### What the task requires
Report each line of the data that has "filtering" somewhere in it.

━━ Data for processing ━━

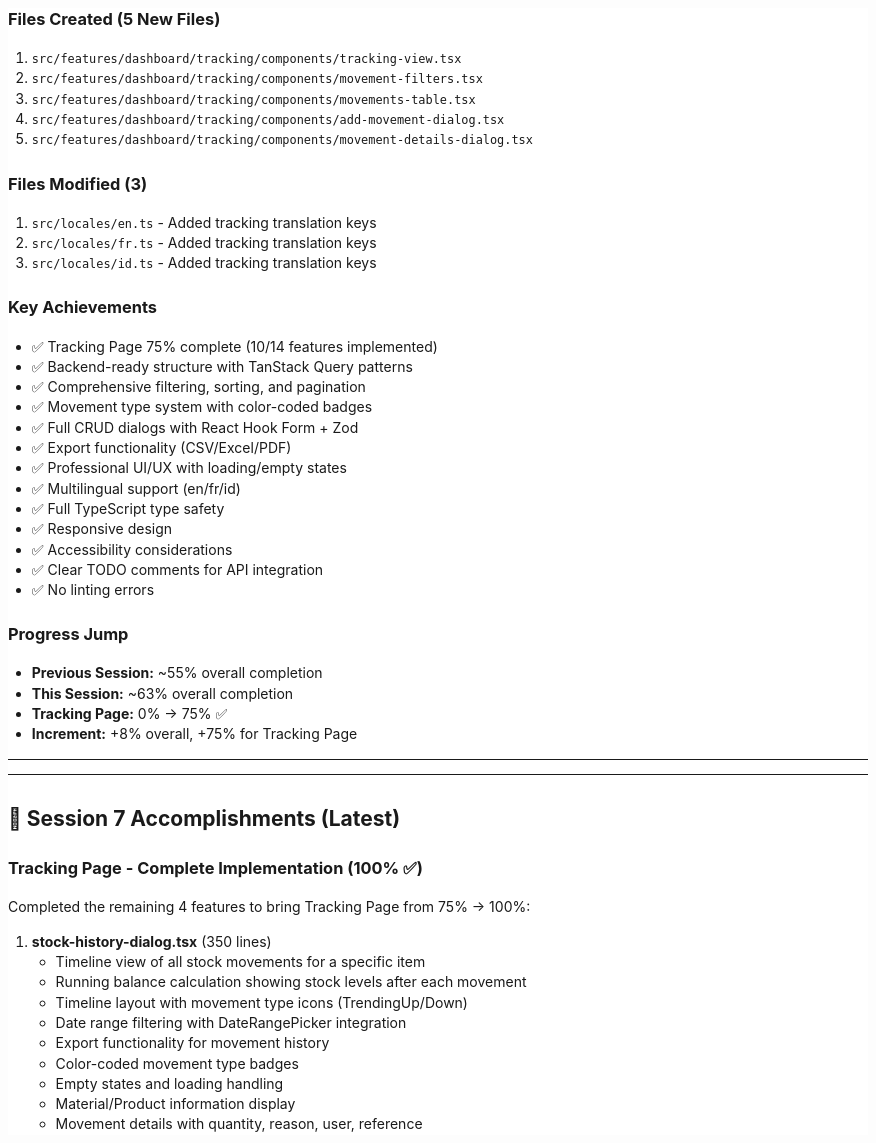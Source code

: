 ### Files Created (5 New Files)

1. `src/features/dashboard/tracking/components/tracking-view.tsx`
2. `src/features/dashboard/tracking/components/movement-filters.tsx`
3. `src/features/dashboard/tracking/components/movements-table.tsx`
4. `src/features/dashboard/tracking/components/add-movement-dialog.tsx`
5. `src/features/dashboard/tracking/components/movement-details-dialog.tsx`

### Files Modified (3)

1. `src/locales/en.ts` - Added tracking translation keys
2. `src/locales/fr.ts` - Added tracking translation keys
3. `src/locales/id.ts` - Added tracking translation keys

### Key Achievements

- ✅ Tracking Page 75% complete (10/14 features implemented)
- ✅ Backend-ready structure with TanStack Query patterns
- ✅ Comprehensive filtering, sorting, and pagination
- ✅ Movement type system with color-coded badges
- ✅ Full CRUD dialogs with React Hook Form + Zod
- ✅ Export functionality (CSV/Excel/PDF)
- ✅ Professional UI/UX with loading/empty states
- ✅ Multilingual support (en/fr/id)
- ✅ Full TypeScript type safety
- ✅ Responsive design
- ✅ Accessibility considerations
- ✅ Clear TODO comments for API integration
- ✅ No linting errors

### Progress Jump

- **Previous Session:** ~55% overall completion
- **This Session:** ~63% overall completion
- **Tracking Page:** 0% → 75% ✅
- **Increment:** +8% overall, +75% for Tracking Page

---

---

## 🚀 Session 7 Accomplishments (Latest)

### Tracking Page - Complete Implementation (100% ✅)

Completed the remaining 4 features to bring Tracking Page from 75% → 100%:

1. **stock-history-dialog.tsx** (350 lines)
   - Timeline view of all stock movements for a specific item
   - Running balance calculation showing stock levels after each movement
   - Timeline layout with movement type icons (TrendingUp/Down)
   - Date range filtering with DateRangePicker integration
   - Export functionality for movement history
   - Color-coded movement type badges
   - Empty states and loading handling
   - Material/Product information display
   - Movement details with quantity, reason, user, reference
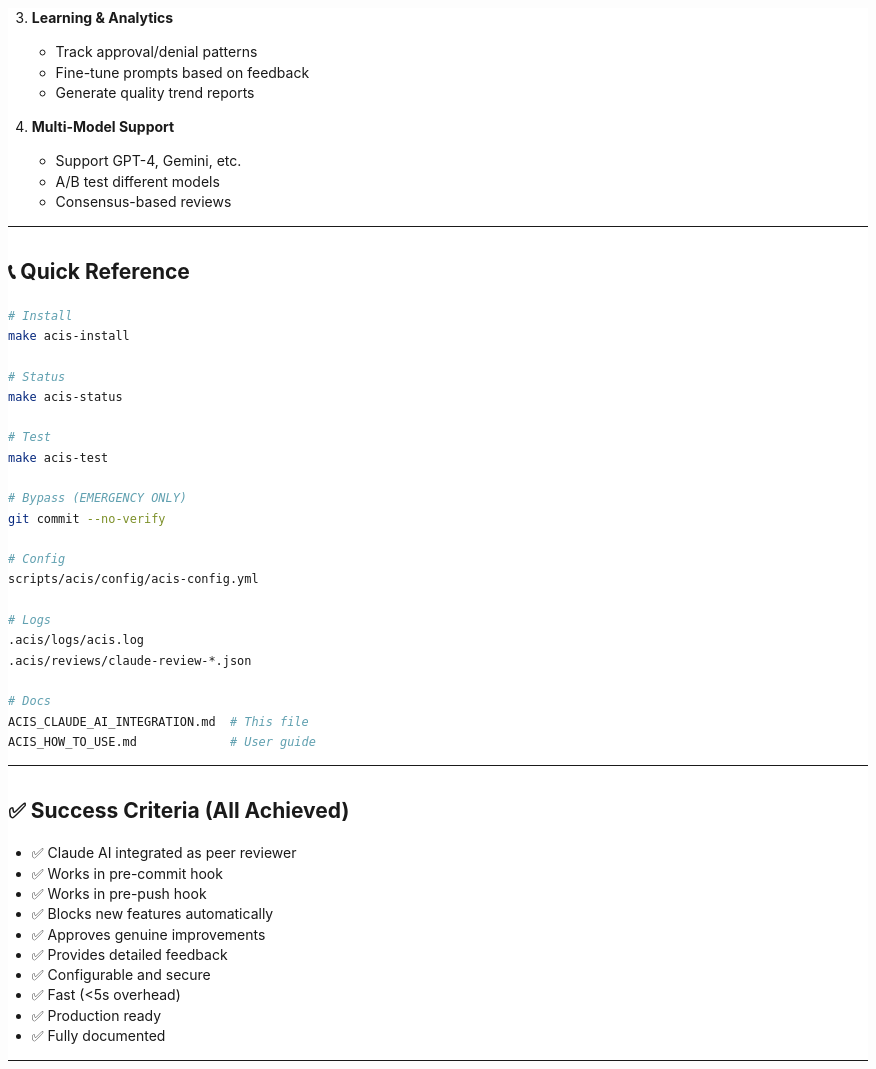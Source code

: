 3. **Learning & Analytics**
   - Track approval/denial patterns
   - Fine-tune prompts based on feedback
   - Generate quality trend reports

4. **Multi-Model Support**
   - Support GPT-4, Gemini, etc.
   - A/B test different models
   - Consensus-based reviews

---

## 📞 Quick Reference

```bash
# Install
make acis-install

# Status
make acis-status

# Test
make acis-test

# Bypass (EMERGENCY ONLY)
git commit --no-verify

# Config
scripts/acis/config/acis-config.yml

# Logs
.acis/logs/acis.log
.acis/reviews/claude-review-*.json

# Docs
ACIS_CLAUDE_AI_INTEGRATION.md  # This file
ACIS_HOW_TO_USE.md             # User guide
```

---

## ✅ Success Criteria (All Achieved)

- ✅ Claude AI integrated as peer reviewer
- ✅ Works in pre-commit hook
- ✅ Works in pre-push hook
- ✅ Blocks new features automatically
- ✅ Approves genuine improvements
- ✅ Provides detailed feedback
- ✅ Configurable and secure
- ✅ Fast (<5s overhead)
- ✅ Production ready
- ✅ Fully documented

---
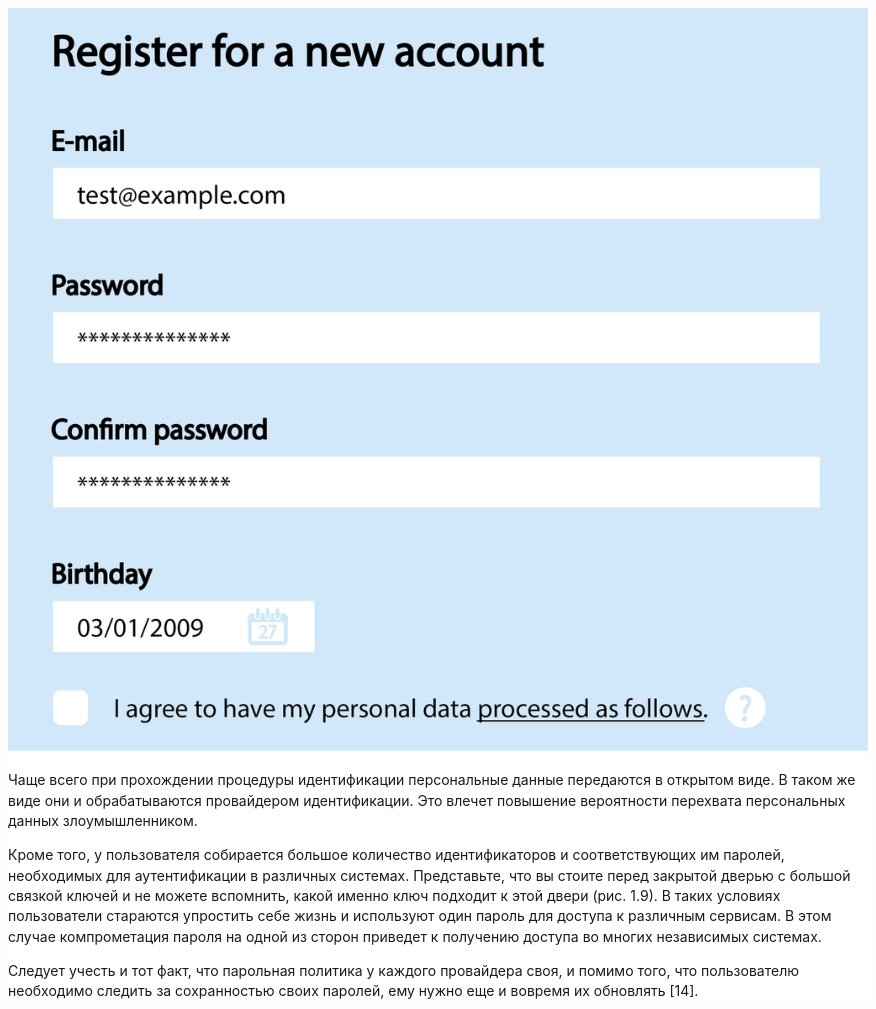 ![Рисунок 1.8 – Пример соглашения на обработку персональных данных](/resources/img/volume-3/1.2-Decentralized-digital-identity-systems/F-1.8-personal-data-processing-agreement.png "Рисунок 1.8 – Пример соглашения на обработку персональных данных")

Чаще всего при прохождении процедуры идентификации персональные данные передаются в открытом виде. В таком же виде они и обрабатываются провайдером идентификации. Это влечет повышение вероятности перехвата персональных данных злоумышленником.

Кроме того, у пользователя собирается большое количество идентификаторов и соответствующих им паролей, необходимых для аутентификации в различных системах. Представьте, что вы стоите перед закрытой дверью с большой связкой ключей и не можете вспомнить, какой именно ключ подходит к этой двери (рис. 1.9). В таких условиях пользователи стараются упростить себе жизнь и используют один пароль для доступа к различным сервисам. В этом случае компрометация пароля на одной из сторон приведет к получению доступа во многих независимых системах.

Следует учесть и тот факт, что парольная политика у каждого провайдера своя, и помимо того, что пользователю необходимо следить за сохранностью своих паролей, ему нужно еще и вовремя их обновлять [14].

━━━

### Response to the exercise
- ✅ Comprehensive filtering, sorting, and pagination
   - Date range filtering with DateRangePicker integration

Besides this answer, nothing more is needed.